O caso de Liaqat Ali Shah, que retornou em março, é frequentemente citado. Shah recebeu aprovação para voltar, porém um parente que devia encontrá-lo na fronteira, a sua esposa e filha com a carteira de identidade não compareceram.
Ele então foi preso, enviado às pressas para Nova Deli e acusado de planejar ataques terroristas na Índia. A polícia de Deli até descobriu um monte de armas e explosivos que eles alegaram que Shah tinha escondido em uma pousada perto de uma mesquita famosa de Nova Deli.

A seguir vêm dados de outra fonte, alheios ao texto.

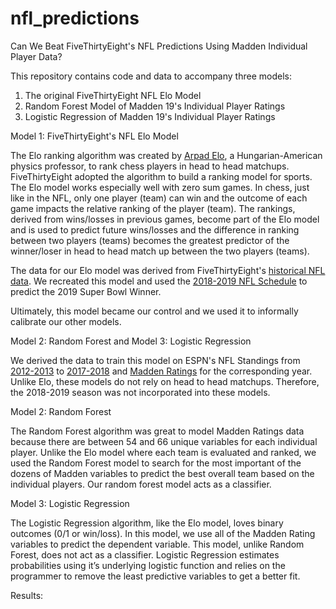 # nfl_predictions

Can We Beat FiveThirtyEight's NFL Predictions Using Madden Individual Player Data?

This repository contains code and data to accompany three models: 
  1. The original FiveThirtyEight NFL Elo Model
  2. Random Forest Model of Madden 19's Individual Player Ratings 
  3. Logistic Regression of Madden 19's Individual Player Ratings
  
  
Model 1: FiveThirtyEight's NFL Elo Model

The Elo ranking algorithm was created by [Arpad Elo](https://en.wikipedia.org/wiki/Arpad_Elo), a Hungarian-American physics professor, to rank chess players in head to head matchups. FiveThirtyEight adopted the algorithm to build a ranking model for sports. The Elo model works especially well with zero sum games. In chess, just like in the NFL, only one player (team) can win and the outcome of each game impacts the relative ranking of the player (team). The rankings, derived from wins/losses in previous games, become part of the Elo model and is used to predict future wins/losses and the difference in ranking between two players (teams) becomes the greatest predictor of the winner/loser in head to head match up between the two players (teams). 
  
The data for our Elo model was derived from FiveThirtyEight's [historical NFL data](https://github.com/fivethirtyeight/nfl-elo-game/tree/master/data). We recreated this model and used the [2018-2019 NFL Schedule](https://www.pro-football-reference.com/years/2018/games.htm) to predict the 2019 Super Bowl Winner. 

Ultimately, this model became our control and we used it to informally calibrate our other models.


Model 2: Random Forest  and  Model 3: Logistic Regression 

We derived the data to train this model on ESPN's NFL Standings from [2012-2013](http://www.espn.com/nfl/standings/_/season/2013) to [2017-2018](http://www.espn.com/nfl/standings/_/season/2018) and [Madden Ratings](https://maddenratings.weebly.com/madden-nfl-19.html) for the corresponding year. Unlike Elo, these models do not rely on head to head matchups. Therefore, the 2018-2019 season was not incorporated into these models. 

Model 2: Random Forest

The Random Forest algorithm was great to model Madden Ratings data because there are between 54 and 66 unique variables for each individual player. Unlike the Elo model where each team is evaluated and ranked, we used the Random Forest model to search for the most important of the dozens of Madden variables to predict the best overall team based on the individual players. Our random forest model acts as a classifier. 


Model 3: Logistic Regression 

The Logistic Regression algorithm, like the Elo model, loves binary outcomes (0/1 or win/loss). In this model, we use all of the Madden Rating variables to predict the dependent variable. This model, unlike Random Forest, does not act as a classifier. Logistic Regression estimates probabilities using it’s underlying logistic function and relies on the programmer to remove the least predictive variables to get a better fit. 


Results:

Todavia, as autoridades de Caxemira atestaram por Shah, e o caso contra ele desmoronou. Os investigadores desde então determinaram que as armas escondidas na pousada foram deixadas por um homem que vive no quartel policial de Deli. Abdullah chamou o caso de uma armação óbvia.
Em sua volta, Shah fez mais para envergonhar as autoridades indianas do que ele jamais poderia fazer na Caxemira controlada pelo Paquistão. Sentado em um carpete em uma casa rústica de Caxemira, a uma viagem de 20 minutos da estrada mais próxima, Shah contou o caso de sua prisão com grande deleite.
- Estou planejando dar uma coletiva de imprensa! - Shah disse enquanto o seu sogro, um ancião enrugado usando algo semelhante a um chapéu de mágico, se sentava com as pernas cruzadas e sinalizava com a cabeça.
Como muitos repatriados, Shah disse que esperava que o governo indiano lhe desse dinheiro, quase US$ 10 mil dólares, afirmou.
- Eu li nos jornais que eles estavam prometendo essa quantia em dinheiro - declarou.
É uma expectativa que espanta Abdullah, porém ele disse que o programa estava funcionando para a maioria das pessoas e certamente seria mantido.
- Não se é terrorista a vida toda. É muito possível que você mude de ideia - acrescentou.